Life often just goes along doesn’t it? Day to day, week to week, term to term. For ages my prayer point in various groups has been that we just keep keeping on in the regular things of life, for not much was happening.

Then you get a little spun off course. Not too much mind you in the scheme of things, but enough to throw it all off kilter.

On Sunday I had my appendix out. A few days of unexplained abdominal pain and a few tests suggested investigations were necessary, so some investigative surgery and an appendectomy followed. Not fun generally.


Again I am reminded of how fragile we are.

How much recovery from even relatively minor surgery can hurt.

How much you generally fit into a week.

How much you do at home.

How much of what you do you never explain to anyone.

How competent and caring my husband is.

How wonderfully servant-hearted the Christian community is.

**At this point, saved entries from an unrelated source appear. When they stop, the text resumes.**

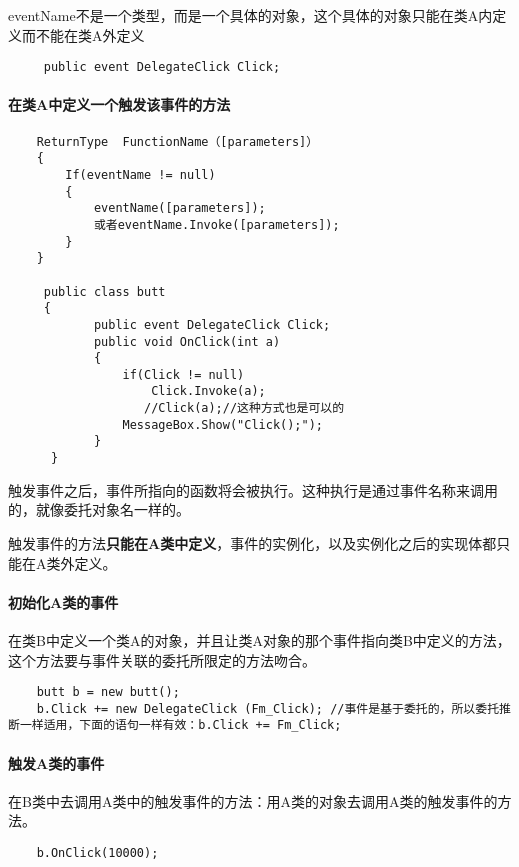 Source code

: \documentclass[UTF8,a4paper,12pt]{ctexbook}
\begin{document}
				eventName不是一个类型，而是一个具体的对象，这个具体的对象只能在类A内定义而不能在类A外定义
				
				\begin{lstlisting}
	 public event DelegateClick Click;
				\end{lstlisting}
				
			\paragraph{在类A中定义一个触发该事件的方法}
				
				\begin{lstlisting}
	ReturnType  FunctionName（[parameters]）	
	{
		If(eventName != null)
		{
			eventName([parameters]);
			或者eventName.Invoke([parameters]);
		}
	}
	
	 public class butt
	 {
	        public event DelegateClick Click;
	        public void OnClick(int a)
	        {
	            if(Click != null)
	                Click.Invoke(a);
	               //Click(a);//这种方式也是可以的
	            MessageBox.Show("Click();");
	        }
	  }
				\end{lstlisting}
			
				触发事件之后，事件所指向的函数将会被执行。这种执行是通过事件名称来调用的，就像委托对象名一样的。
				
				触发事件的方法\textbf{只能在A类中定义}，事件的实例化，以及实例化之后的实现体都只能在A类外定义。
				
			\paragraph{初始化A类的事件}
				在类B中定义一个类A的对象，并且让类A对象的那个事件指向类B中定义的方法，这个方法要与事件关联的委托所限定的方法吻合。
			
				\begin{lstlisting}
	butt b = new butt();
	b.Click += new DelegateClick (Fm_Click); //事件是基于委托的，所以委托推断一样适用，下面的语句一样有效：b.Click += Fm_Click;
				\end{lstlisting}
				
			\paragraph{触发A类的事件}
				在B类中去调用A类中的触发事件的方法：用A类的对象去调用A类的触发事件的方法。
				\begin{lstlisting}
	b.OnClick(10000);    
				\end{lstlisting}
			
\end{document}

How much I take my normally excellent health for granted.

How much I am going to miss running.

How alarming the words ‘we took a biopsy’ sound (seems OK at this stage).

How thankful I am to live in a time and place with excellent, fast, intelligent health care.

How much I am willing to pay for such healthcare.

How many people do not have such a privilege and how uncomfortable I am about that.


Further thoughts may follow in time, but that is all I am up for at the moment.